Well I didn't ever see any Divine Light Mission girl in a sari but at least Ms Collier is telling the truth about herself, if nobody else. But, you did look so hot dressed in Indian gear, Sandy and you look a lot more joyful then than you ever did in this video, well James looked joyful.

"Mahatmas came to give Knowledge, it was a way of spreading Knowledge. In the ashrams then I found were um a way of disciplining yourself, your life, in terms of practising Knowledge. Unfortunately we held on to the Indianess of it instead of the real practise of Knowledge, you know and incorporating that properly into our lives."

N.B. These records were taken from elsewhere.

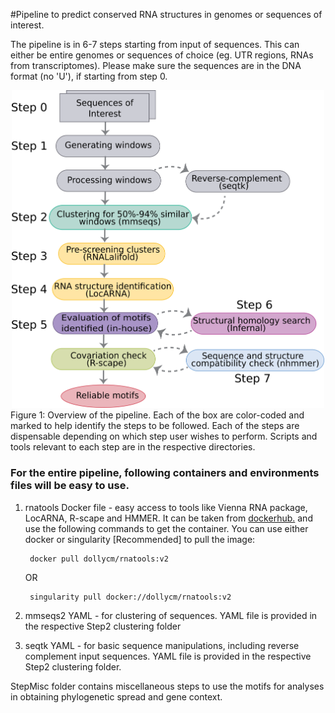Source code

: #Pipeline to predict conserved RNA structures in genomes or sequences of interest.

The pipeline is in 6-7 steps starting from input of sequences. This can either be entire genomes or sequences of choice (eg. UTR regions, RNAs from transcriptomes). Please make sure the sequences are in the DNA format (no 'U'), if starting from step 0. 

<div align="center">
<img src="pipeline.png", width="500px">
</div>
Figure 1: Overview of the pipeline. Each of the box are color-coded and marked to help identify the steps to be followed. Each of the steps are dispensable depending on which step user wishes to perform. Scripts and tools relevant to each step are in the respective directories.


### For the entire pipeline, following containers and environments files will be easy to use.

1. rnatools Docker file -  easy access to tools like Vienna RNA package, LocARNA, R-scape and HMMER. It can be taken from [dockerhub.](https://hub.docker.com/r/dollycm/rnatools) and use the following commands to get the container. 
 You can use either docker or singularity [Recommended] to pull the image:

        docker pull dollycm/rnatools:v2
        
     OR

        singularity pull docker://dollycm/rnatools:v2

2. mmseqs2 YAML - for clustering of sequences. YAML file is provided in the respective Step2 clustering folder

3. seqtk YAML - for basic sequence manipulations, including reverse complement input sequences. YAML file is provided in the respective Step2 clustering folder.

StepMisc folder contains miscellaneous steps to use the motifs for analyses in obtaining phylogenetic spread and gene context.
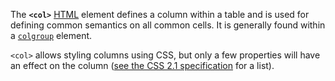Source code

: The **`<col>`** [HTML](https://developer.mozilla.org/en-US/docs/Web/HTML) element defines a column within a table and is used for defining common semantics on all common cells. It is generally found within a [`colgroup`](colgroup!) element.

`<col>` allows styling columns using CSS, but only a few properties will have an effect on the column ([see the CSS 2.1 specification](https://www.w3.org/TR/CSS21/tables.html#columns) for a list).
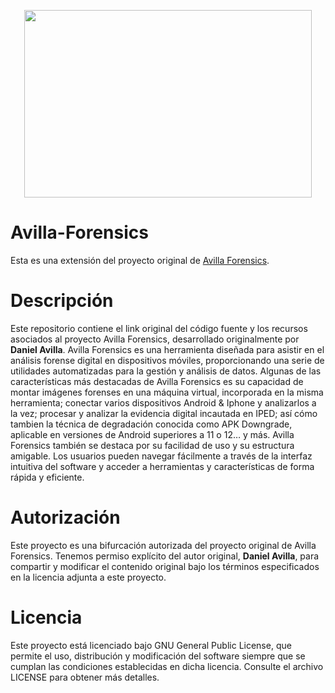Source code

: <p align="center">
  <img width="460" height="300" src="https://www.ucapem.group/site/wp-content/uploads/2023/06/Avilla-01.png">
</p>

# Avilla-Forensics
Esta es una extensión del proyecto original de [Avilla Forensics](https://github.com/AvillaDaniel/AvillaForensics).

# Descripción

Este repositorio contiene el link original del código fuente y los recursos asociados al proyecto Avilla Forensics, desarrollado originalmente por **Daniel Avilla**. Avilla Forensics es una herramienta diseñada para asistir en el análisis forense digital en dispositivos móviles, proporcionando una serie de utilidades automatizadas para la gestión y análisis de datos.
Algunas de las características más destacadas de Avilla Forensics es su capacidad de montar imágenes forenses en una máquina virtual, incorporada en la misma herramienta; conectar varios dispositivos Android & Iphone y analizarlos a la vez; procesar y analizar la evidencia digital incautada en IPED; así cómo tambien la técnica de degradación conocida como APK Downgrade, aplicable en versiones de Android superiores a 11 o 12… y más.
Avilla Forensics también se destaca por su facilidad de uso y su estructura amigable. Los usuarios pueden navegar fácilmente a través de la interfaz intuitiva del software y acceder a herramientas y características de forma rápida y eficiente.

# Autorización

Este proyecto es una bifurcación autorizada del proyecto original de Avilla Forensics. Tenemos permiso explícito del autor original, **Daniel Avilla**, para compartir y modificar el contenido original bajo los términos especificados en la licencia adjunta a este proyecto.

# Licencia

Este proyecto está licenciado bajo GNU General Public License, que permite el uso, distribución y modificación del software siempre que se cumplan las condiciones establecidas en dicha licencia. Consulte el archivo LICENSE para obtener más detalles.
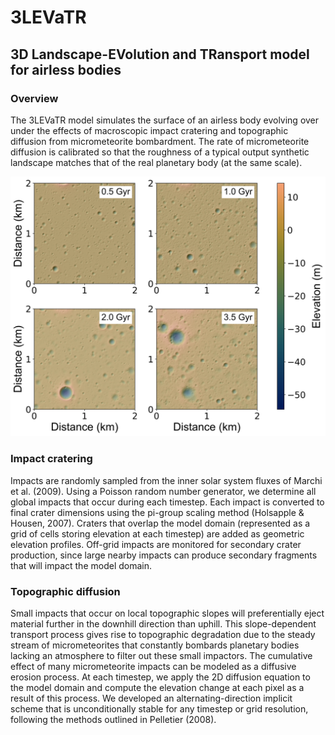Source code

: # 3LEVaTR
## 3D Landscape-EVolution and TRansport model for airless bodies 

### Overview
The 3LEVaTR model simulates the surface of an airless body evolving over under the effects of macroscopic impact cratering and topographic diffusion from micrometeorite bombardment. The rate of micrometeorite diffusion is calibrated so that the roughness of a typical output synthetic landscape matches that of the real planetary body (at the same scale).

![model_dtm](model_dtm.png)

### Impact cratering 
Impacts are randomly sampled from the inner solar system fluxes of Marchi et al. (2009). Using a Poisson random number generator, we determine all global impacts that occur during each timestep. Each impact is converted to final crater dimensions using the pi-group scaling method (Holsapple & Housen, 2007). Craters that overlap the model domain (represented as a grid of cells storing elevation at each timestep) are added as geometric elevation profiles. Off-grid impacts are monitored for secondary crater production, since large nearby impacts can produce secondary fragments that will impact the model domain. 

### Topographic diffusion
Small impacts that occur on local topographic slopes will preferentially eject material further in the downhill direction than uphill. This slope-dependent transport process gives rise to topographic degradation due to the steady stream of micrometeorites that constantly bombards planetary bodies lacking an atmosphere to filter out these small impactors. The cumulative effect of many micrometeorite impacts can be modeled as a diffusive erosion process. At each timestep, we apply the 2D diffusion equation to the model domain and compute the elevation change at each pixel as a result of this process. We developed an alternating-direction implicit scheme that is unconditionally stable for any timestep or grid resolution, following the methods outlined in Pelletier (2008).
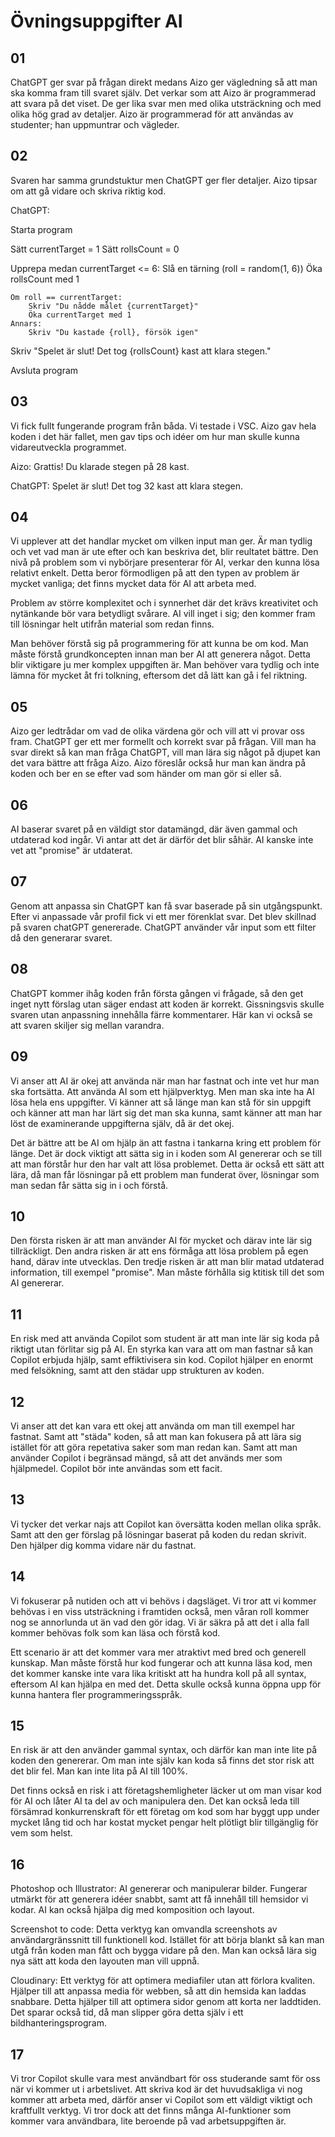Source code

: # Övningsuppgifter AI

## 01
ChatGPT ger svar på frågan direkt medans Aizo ger vägledning så att man ska komma fram till svaret själv. Det verkar som att Aizo är programmerad att svara på det viset. De ger lika svar men med olika utsträckning och med olika hög grad av detaljer. Aizo är programmerad för att användas av studenter; han uppmuntrar och vägleder.  

## 02
Svaren har samma grundstuktur men ChatGPT ger fler detaljer. Aizo tipsar om att gå vidare och skriva riktig kod.

ChatGPT:

Starta program

Sätt currentTarget = 1
Sätt rollsCount = 0

Upprepa medan currentTarget <= 6:
    Slå en tärning (roll = random(1, 6))
    Öka rollsCount med 1

    Om roll == currentTarget:
        Skriv "Du nådde målet {currentTarget}"
        Öka currentTarget med 1
    Annars:
        Skriv "Du kastade {roll}, försök igen"

Skriv "Spelet är slut! Det tog {rollsCount} kast att klara stegen."

Avsluta program

## 03
Vi fick fullt fungerande program från båda. Vi testade i VSC. Aizo gav hela koden i det här fallet, men gav tips och idéer om hur man skulle kunna vidareutveckla programmet.

Aizo: Grattis! Du klarade stegen på 28 kast.

ChatGPT: Spelet är slut! Det tog 32 kast att klara stegen.

## 04
Vi upplever att det handlar mycket om vilken input man ger. Är man tydlig och vet vad man är ute efter och kan beskriva det, blir reultatet bättre. Den nivå på problem som vi nybörjare presenterar för AI, verkar den kunna lösa relativt enkelt. Detta beror förmodligen på att den typen av problem är mycket vanliga; det finns mycket data för AI att arbeta med.

Problem av större komplexitet och i synnerhet där det krävs kreativitet och nytänkande bör vara betydligt svårare. AI vill inget i sig; den kommer fram till lösningar helt utifrån material som redan finns.

Man behöver förstå sig på programmering för att kunna be om kod. Man måste förstå grundkoncepten innan man ber AI att generera något. Detta blir viktigare ju mer komplex uppgiften är. Man behöver vara tydlig och inte lämna för mycket åt fri tolkning, eftersom det då lätt kan gå i fel riktning.

## 05
Aizo ger ledtrådar om vad de olika värdena gör och vill att vi provar oss fram. ChatGPT ger ett mer formellt och korrekt svar på frågan. Vill man ha svar direkt så kan man fråga ChatGPT, vill man lära sig något på djupet kan det vara bättre att fråga Aizo. Aizo föreslår också hur man kan ändra på koden och ber en se efter vad som händer om man gör si eller så.

## 06
AI baserar svaret på en väldigt stor datamängd, där även gammal och utdaterad kod ingår. Vi antar att det är därför det blir såhär. AI kanske inte vet att "promise" är utdaterat.

## 07
Genom att anpassa sin ChatGPT kan få svar baserade på sin utgångspunkt. Efter vi anpassade vår profil fick vi ett mer förenklat svar. Det blev skillnad på svaren chatGPT genererade. ChatGPT använder vår input som ett filter då den generarar svaret.

## 08
ChatGPT kommer ihåg koden från första gången vi frågade, så den get inget nytt förslag utan säger endast att koden är korrekt. Gissningsvis skulle svaren utan anpassning innehålla färre kommentarer. Här kan vi också se att svaren skiljer sig mellan varandra.

## 09
Vi anser att AI är okej att använda när man har fastnat och inte vet hur man ska fortsätta. Att använda AI som ett hjälpverktyg. Men man ska inte ha AI lösa hela ens uppgifter. Vi känner att så länge man kan stå för sin uppgift och känner att man har lärt sig det man ska kunna, samt känner att man har löst de examinerande uppgifterna själv, då är det okej.

Det är bättre att be AI om hjälp än att fastna i tankarna kring ett problem för länge. Det är dock viktigt att sätta sig in i koden som AI genererar och se till att man förstår hur den har valt att lösa problemet. Detta är också ett sätt att lära, då man får lösningar på ett problem man funderat över, lösningar som man sedan får sätta sig in i och förstå.

## 10
Den första risken är att man använder AI för mycket och därav inte lär sig tillräckligt. Den andra risken är att ens förmåga att lösa problem på egen hand, därav inte utvecklas. Den tredje risken är att man blir matad utdaterad information, till exempel "promise". Man måste förhålla sig ktitisk till det som AI genererar.

## 11
En risk med att använda Copilot som student är att man inte lär sig koda på riktigt utan förlitar sig på AI. En styrka kan vara att om man fastnar så kan Copilot erbjuda hjälp, samt effiktivisera sin kod. Copilot hjälper en enormt med felsökning, samt att den städar upp strukturen av koden. 

## 12
Vi anser att det kan vara ett okej att använda om man till exempel har fastnat. Samt att "städa" koden, så att man kan fokusera på att lära sig istället för att göra repetativa saker som man redan kan. Samt att man använder Copilot i begränsad mängd, så att det används mer som hjälpmedel. Copilot bör inte användas som ett facit.

## 13
Vi tycker det verkar najs att Copilot kan översätta koden mellan olika språk. Samt att den ger förslag på lösningar baserat på koden du redan skrivit. Den hjälper dig komma vidare när du fastnat. 

## 14
Vi fokuserar på nutiden och att vi behövs i dagsläget. Vi tror att vi kommer behövas i en viss utsträckning i framtiden också, men våran roll kommer nog se annorlunda ut än vad den gör idag. Vi är säkra på att det i alla fall kommer behövas folk som kan läsa och förstå kod. 

Ett scenario är att det kommer vara mer atraktivt med bred och generell kunskap. Man måste förstå hur kod fungerar och att kunna läsa kod, men det kommer kanske inte vara lika kritiskt att ha hundra koll på all syntax, eftersom AI kan hjälpa en med det. Detta skulle också kunna öppna upp för kunna hantera fler programmeringsspråk.

## 15
En risk är att den använder gammal syntax, och därför kan man inte lite på koden den genererar. Om man inte själv kan koda så finns det stor risk att det blir fel. Man kan inte lita på AI till 100%. 

Det finns också en risk i att företagshemligheter läcker ut om man visar kod för AI och låter AI ta del av och manipulera den. Det kan också leda till försämrad konkurrenskraft för ett företag om kod som har byggt upp under mycket lång tid och har kostat mycket pengar helt plötligt blir tillgänglig för vem som helst.

## 16 
Photoshop och Illustrator: AI genererar och manipulerar bilder. Fungerar utmärkt för att generera idéer snabbt, samt att få innehåll till hemsidor vi kodar. AI kan också hjälpa dig med komposition och layout.

Screenshot to code: Detta verktyg kan omvandla screenshots av användargränssnitt till funktionell kod. Istället för att börja blankt så kan man utgå från koden man fått och bygga vidare på den. Man kan också lära sig nya sätt att koda den layouten man vill uppnå.

Cloudinary: Ett verktyg för att optimera mediafiler utan att förlora kvaliten. Hjälper till att anpassa media för webben, så att din hemsida kan laddas snabbare. Detta hjälper till att optimera sidor genom att korta ner laddtiden. Det sparar också tid, då man slipper göra detta själv i ett bildhanteringsprogram.

## 17
Vi tror Copilot skulle vara mest användbart för oss studerande samt för oss när vi kommer ut i arbetslivet. Att skriva kod är det huvudsakliga vi nog kommer att arbeta med, därför anser vi Copilot som ett väldigt viktigt och kraftfullt verktyg. Vi tror dock att det finns många AI-funktioner som kommer vara användbara, lite beroende på vad arbetsuppgiften är.

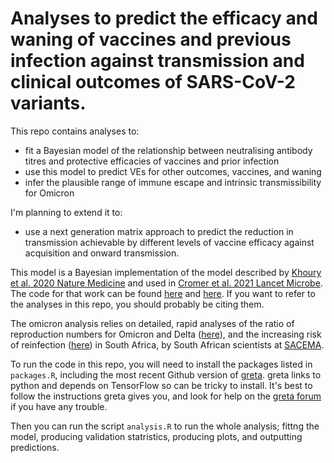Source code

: # Analyses to predict the efficacy and waning of vaccines and previous infection against transmission and clinical outcomes of SARS-CoV-2 variants.

This repo contains analyses to:
 - fit a Bayesian model of the relationship between neutralising antibody titres and protective efficacies of vaccines and prior infection
 - use this model to predict VEs for other outcomes, vaccines, and waning
 - infer the plausible range of immune escape and intrinsic transmissibility for Omicron
 
I'm planning to extend it to:
 - use a next generation matrix approach to predict the reduction in transmission achievable by different levels of vaccine efficacy against acquisition and onward transmission.

This model is a Bayesian implementation of the model described by [Khoury et al. 2020 Nature Medicine](https://doi.org/10.1038/s41591-021-01377-8) and used in [Cromer et al. 2021 Lancet Microbe](https://doi.org/10.1016/S2666-5247(21)00267-6). The code for that work can be found [here](https://github.com/InfectionAnalytics/COVID19-ProtectiveThreshold) and [here](https://github.com/InfectionAnalytics/SARS-CoV-2-Variants-and-Boosting---Lancet-Microbe). If you want to refer to the analyses in this repo, you should probably be citing them.

The omicron analysis relies on detailed, rapid analyses of the ratio of reproduction numbers for Omicron and Delta ([here](https://twitter.com/cap1024/status/1466840869852651529)), and the increasing risk of reinfection ([here](https://www.medrxiv.org/content/10.1101/2021.11.11.21266068v2)) in South Africa, by South African scientists at [SACEMA](https://www.sacema.org/). 

To run the code in this repo, you will need to install the packages listed in `packages.R`, including the most recent Github version of [greta](https://github.com/greta-dev/greta). greta links to python and depends on TensorFlow so can be tricky to install. It's best to follow the instructions greta gives you, and look for help on the [greta forum](https://forum.greta-stats.org/) if you have any trouble.

Then you can run the script `analysis.R` to run the whole analysis; fittng the model, producing validation statristics, producing plots, and outputting predictions.
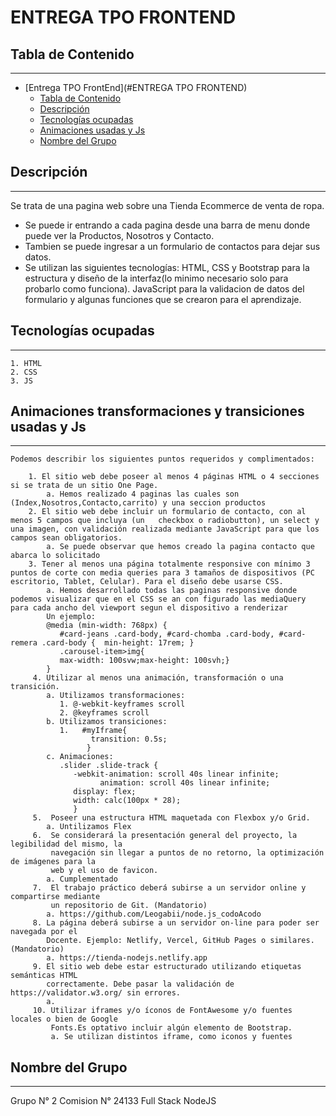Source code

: # ENTREGA TPO FRONTEND

## Tabla de Contenido
***
- [Entrega TPO FrontEnd](#ENTREGA TPO FRONTEND)
  - [Tabla de Contenido](#tabla-de-contenido)
  - [Descripción](#descripción)
  - [Tecnologías ocupadas](#tecnologías-ocupadas)
  - [Animaciones usadas y Js](#animaciones-transformaciones-y-transiciones-usadas-y-js)
  - [Nombre del Grupo](#nombre-del-grupo)


 ## Descripción
 ***
 Se trata de una pagina web sobre una Tienda Ecommerce de venta de ropa.

 - Se puede ir entrando a cada pagina desde una barra de menu donde puede ver la Productos, Nosotros y Contacto.
 - Tambien se puede ingresar a un formulario de contactos para dejar sus datos.
 -  Se utilizan las siguientes tecnologías: HTML, CSS y Bootstrap para la estructura y diseño de la interfaz(lo minimo necesario solo para probarlo como funciona). JavaScript para la validacion de datos del formulario y algunas funciones que se crearon para el aprendizaje.

 ## Tecnologías ocupadas
 ***
    1. HTML
    2. CSS
    3. JS
   
 ## Animaciones transformaciones y transiciones usadas y Js
 ***
    Podemos describir los siguientes puntos requeridos y complimentados:
    
        1. El sitio web debe poseer al menos 4 páginas HTML o 4 secciones si se trata de un sitio One Page.
            a. Hemos realizado 4 paginas las cuales son (Index,Nosotros,Contacto,carrito) y una seccion productos
        2. El sitio web debe incluir un formulario de contacto, con al menos 5 campos que incluya (un   checkbox o radiobutton), un select y una imagen, con validación realizada mediante JavaScript para que los campos sean obligatorios.
            a. Se puede observar que hemos creado la pagina contacto que abarca lo solicitado
        3. Tener al menos una página totalmente responsive con mínimo 3 puntos de corte con media queries para 3 tamaños de dispositivos (PC escritorio, Tablet, Celular). Para el diseño debe usarse CSS.
            a. Hemos desarrollado todas las paginas responsive donde podemos visualizar que en el CSS se an con figurado las mediaQuery para cada ancho del viewport segun el dispositivo a renderizar
            Un ejemplo: 
            @media (min-width: 768px) {
               #card-jeans .card-body, #card-chomba .card-body, #card-remera .card-body {  min-height: 17rem; }
               .carousel-item>img{
               max-width: 100svw;max-height: 100svh;} 
            }
         4. Utilizar al menos una animación, transformación o una transición.
            a. Utilizamos transformaciones:
               1. @-webkit-keyframes scroll
               2. @keyframes scroll
            b. Utilizamos transiciones:
               1.   #myIframe{
                      transition: 0.5s;
                     }
            c. Animaciones:
               .slider .slide-track {
                  -webkit-animation: scroll 40s linear infinite;
                        animation: scroll 40s linear infinite;
                  display: flex;
                  width: calc(100px * 28);
                  }
         5.  Poseer una estructura HTML maquetada con Flexbox y/o Grid.
            a. Untilizamos Flex
         6.  Se considerará la presentación general del proyecto, la legibilidad del mismo, la
             navegación sin llegar a puntos de no retorno, la optimización de imágenes para la
             web y el uso de favicon.
            a. Cumplementado
         7.  El trabajo práctico deberá subirse a un servidor online y compartirse mediante
             un repositorio de Git. (Mandatorio)
            a. https://github.com/Leogabii/node.js_codoAcodo
         8. La página deberá subirse a un servidor on-line para poder ser navegada por el
            Docente. Ejemplo: Netlify, Vercel, GitHub Pages o similares. (Mandatorio)
            a. https://tienda-nodejs.netlify.app
         9. El sitio web debe estar estructurado utilizando etiquetas semánticas HTML
            correctamente. Debe pasar la validación de https://validator.w3.org/ sin errores.
            a.
         10. Utilizar iframes y/o íconos de FontAwesome y/o fuentes locales o bien de Google
             Fonts.Es optativo incluir algún elemento de Bootstrap.
             a. Se utilizan distintos iframe, como iconos y fuentes

 ## Nombre del Grupo
 ***
 Grupo N° 2
   Comision N° 24133
     Full Stack NodeJS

"I did a talk once at a Young Conservative Association I was invited it to it because my cousin was engaged to the president of the Young Conservatives at this particular town and he was interested and he invited me to give a talk so I did and it was very successful and they all thought 'Well we'd like this.' So they asked where, how they could go further. And I told them where the nearest ashram was and next Friday there will be a meeting there and they went there but very few people turned up after that. The week after that about 30 people went to the ashram that night but the week after only about 3 went, (sniggers) and the week after that none went (pause) because they came across that white sari brigade."

"I didn't, I wasn't fascinated with the whole Indian culture, that's why when I first went to hear him speak and I saw these women in saris, I thought, Oh I don't want to have to wear a sari! I mean do I have to do that to listen to him and to be in this company and to receive Knowledge because I didn't want to do that."

Linda Pascotto, President of the Prem Rawat Foundation

"Maharaji always said right from the very beginnin' he had no intention to create a religion and it seems to me right from day one he's resisted any attempts, oagh, you know to try and make a religion around him. Urgh, you know and whenever anybody, seems to me, throughout his life, whenever we've attempted to build any box around him he's always broken out of it and when he breaks out of it there are some people who prefer to be in the box."

It seems hard to believe that a Professor of Religious Studies can be so naive. Cult leaders, even young ignorant ones, who head religions all say they're not starting a religion. They all say they have the true knowledge or in this case, Knowledge. What sounds more likely? Every time Rawat tells new blatant lies and makes's another foolish mistake, some of his followers become disenchanted and disgruntled and stop believing in him or your box metaphor in which only people who accept any and all rubbish from this one of the many Perfect Master wannabes keep making boxes he's got to break out of?

For some people the changes that needed to take place were confonting. They had become attached to a lifestyle they associated with Maharaji and Knowledge that was based on Indian tradition

"I had friends who lived in the ashram, um, who stopped practising when the ashrams closed. They felt betrayed, abandoned."

"And it was difficult, it was challenging for Maharaji. It was challenging for everyone. But he, umm, I think that was the time where he really saw that it was really important to separate the um Indian interpretation of everything so that we could have a fresh start and and be authentic with ourselves."

Isn't it a little late to start being authentic after 15 years of practising this "Knowledge"?

"He undertook the challenge to get rid of the, the fluff, the conceptions that might have attracted people that in fact some people loved more than they loved the real thing and that left people with a choice. Do I love my quote religion, my Maharaji religion or do I love my actual recognition, my actual understanding, what I've seen and experienced and some people said 'No, I'll take my religion, thank you very much'. (snigger, snigger, snigger) God (under his breath) and some said this is real enough for me that I'm going to stay with it."

As people came forward wanting to help Maharaji, organisations sprang up dedicated to promoting his teaching. Maharaji often found that they had difficulty understanding how best to support such a unique endeavour.

"His ability to keep true to himself, to resist the pulls of organisations that wanted to do things the worldly way. I know one person who was a who was the most responsible position in the organisation coming to me to say 'Help me persuade Maharaji to charge for Knowledge', (rapidly shakes his head up and down) to charge money for it and he made a concerted effort to this would be much better as a business so we should make it a business and you know Maharaji totally rejected anythign that would any external influence that would compromise the integrity of his message and what he ahs to offer."


"The organisation at certain times become the second Mata Ji. Try to control him but those organisations doesn't have the purpose to organise him. Their purpose is, their purpose is very simple to organise his message to be conveyed properly. But what message shold it be, it had to come through him.